Workaround: Complete the following steps:
- Add the respective connection to the project.
- Create and run a metadata import to import the data assets into the project.
- Refine the imported data assets as required.
Applies to: 4.6
Overriding rule or rule set runtime settings at the columns level causes an error
In a data quality project, if you try to override runtime settings for a rule or a rule set when you run the rule or rule set on the Rules tab in the Column page, an error occurs. Instead of the Data quality user interface, an error message is displayed.
Workaround: Override the rule or rule set run time settings only when you run the rule or rule set on the Rules tab in the Project or Data asset page.
Applies to: 4.6
When a generic JDBC connection for Snowflake is synced to the default catalog, the connection type changes to native Snowflake
If you run automated discovery on a generic JDBC connection for Snowflake that was created as a platform connection and publish the results, this connection is synced to the default catalog as native Snowflake connection. When you add the platform connection as a data source to Watson Query, business terms on assets from such connection that were added in automated discovery won't show up.
Workaround: Use native Snowflake connections in automated discovery instead of generic JDBC connections.
Applies to: 4.6.0
Can't update the password of connections used in metadata import areas from the command line
You can use the updateDCPwd
action of the imam
command-line interface to update the password for a data connection that is used in a metadata import area. With an incorrect password, some services such as column analysis
will not work properly in automated discovery or data quality projects.

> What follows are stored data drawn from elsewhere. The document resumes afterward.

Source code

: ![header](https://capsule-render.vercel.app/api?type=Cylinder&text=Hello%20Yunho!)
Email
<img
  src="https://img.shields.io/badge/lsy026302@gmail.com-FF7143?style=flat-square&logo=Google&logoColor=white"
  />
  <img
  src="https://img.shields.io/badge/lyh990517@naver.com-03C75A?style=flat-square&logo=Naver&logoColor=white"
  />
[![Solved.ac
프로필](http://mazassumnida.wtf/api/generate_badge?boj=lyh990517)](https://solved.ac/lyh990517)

Workaround: To update a connection password, follow the instructions in one of these IBM Support documents:
- Unable to update data connection password of a data source in imam by using the command-line interface in Cloud Pak for Data
- Unable to update data connection password of a data source in imam by using the command-line interface in Cloud Pak for Data (vault-enabled environment)
Applies to: 4.6.5
Setting up reporting
Cannot load schema for SSL connections to PostgreSQL sources during reporting setup
If you select a PostgreSQL connection that is configured to use SSL communication to configure the reporting database, the database schemas can't be loaded. This also applies to the existing PostgreSQL connections that have an SSL certificate configured.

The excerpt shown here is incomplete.